Projectile motion cannonball problem

[maobadi]

Homework Statement

A cannonball is fired with an angle of elevation of 70^o. Its range is 1km. Neglect the air resistance and calculate:
1. the time the cannonball is in the air.
2. its initial velocity.
3. its range and height at 18s after firing
4. the other range at which the height was the same as calculated in 3 above.

Homework Equations

u = the initial velocity
u_x = ucos70^o
u_y = u sin70^o
a = -9.81m/s²

The Attempt at a Solution

My attempt.

Range = ucos70^o x t
therefore
t = Range/ucos70^o

At full range for the Y component.
t = (V_y - u sin70^o)/-9.81
t = u sin70^o)/9.81

Since the time are same.

Range/ucos70^o = u sin70^o/-9.81 ( Is this right?)

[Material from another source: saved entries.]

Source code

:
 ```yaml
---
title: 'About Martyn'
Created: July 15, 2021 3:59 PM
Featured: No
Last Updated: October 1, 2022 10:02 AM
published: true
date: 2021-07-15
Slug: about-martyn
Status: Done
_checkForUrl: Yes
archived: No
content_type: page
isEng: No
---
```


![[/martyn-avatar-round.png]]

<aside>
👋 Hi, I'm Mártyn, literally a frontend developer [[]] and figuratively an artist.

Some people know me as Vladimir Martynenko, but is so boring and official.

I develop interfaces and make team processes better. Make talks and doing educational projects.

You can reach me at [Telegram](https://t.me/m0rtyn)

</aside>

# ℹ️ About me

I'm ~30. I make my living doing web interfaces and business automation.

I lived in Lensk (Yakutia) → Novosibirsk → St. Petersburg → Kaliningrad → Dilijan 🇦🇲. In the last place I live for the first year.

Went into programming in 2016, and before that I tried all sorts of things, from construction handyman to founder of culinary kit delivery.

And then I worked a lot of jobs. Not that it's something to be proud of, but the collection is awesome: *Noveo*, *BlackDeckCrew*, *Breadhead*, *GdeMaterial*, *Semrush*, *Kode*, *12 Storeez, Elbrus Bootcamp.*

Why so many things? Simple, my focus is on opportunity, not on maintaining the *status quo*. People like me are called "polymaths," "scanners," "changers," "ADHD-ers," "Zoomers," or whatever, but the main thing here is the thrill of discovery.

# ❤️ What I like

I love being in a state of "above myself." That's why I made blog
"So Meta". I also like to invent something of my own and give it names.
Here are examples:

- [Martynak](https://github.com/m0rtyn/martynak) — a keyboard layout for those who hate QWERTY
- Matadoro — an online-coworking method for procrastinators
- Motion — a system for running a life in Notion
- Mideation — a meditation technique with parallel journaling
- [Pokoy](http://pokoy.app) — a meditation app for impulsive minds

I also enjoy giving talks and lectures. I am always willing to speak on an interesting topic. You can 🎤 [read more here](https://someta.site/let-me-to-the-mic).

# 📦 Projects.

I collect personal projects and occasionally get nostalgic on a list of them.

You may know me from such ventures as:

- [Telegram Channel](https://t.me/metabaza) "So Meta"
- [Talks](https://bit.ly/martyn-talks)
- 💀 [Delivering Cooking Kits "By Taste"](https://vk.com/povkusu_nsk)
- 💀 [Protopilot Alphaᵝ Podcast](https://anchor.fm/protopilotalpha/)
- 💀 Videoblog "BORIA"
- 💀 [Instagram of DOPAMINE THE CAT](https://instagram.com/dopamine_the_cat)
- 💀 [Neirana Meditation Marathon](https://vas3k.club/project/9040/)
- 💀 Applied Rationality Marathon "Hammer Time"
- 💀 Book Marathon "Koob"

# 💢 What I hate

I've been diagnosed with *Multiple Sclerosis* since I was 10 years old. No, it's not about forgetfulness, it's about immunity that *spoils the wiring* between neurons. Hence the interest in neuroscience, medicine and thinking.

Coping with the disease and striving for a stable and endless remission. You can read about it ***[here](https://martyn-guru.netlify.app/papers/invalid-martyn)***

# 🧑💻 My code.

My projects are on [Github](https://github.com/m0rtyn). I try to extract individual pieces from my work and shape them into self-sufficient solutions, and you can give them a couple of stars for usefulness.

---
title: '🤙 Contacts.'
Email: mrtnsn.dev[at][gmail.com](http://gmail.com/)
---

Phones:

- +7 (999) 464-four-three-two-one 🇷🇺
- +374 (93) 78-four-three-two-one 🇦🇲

I am confused. Can someone give me hints...thanks in advance..

 

[Gib Z]

You have an error for your analysis of the y component. You haven't justified by V_y is zero at full range, and in fact it isn't! Think about it.

To continue, you should use $$s = ut + \frac{1}{2}at^2$$.

Or if you remember the formula $$R = \frac{u^2 \sin 2\theta}{g}$$ that could be very useful.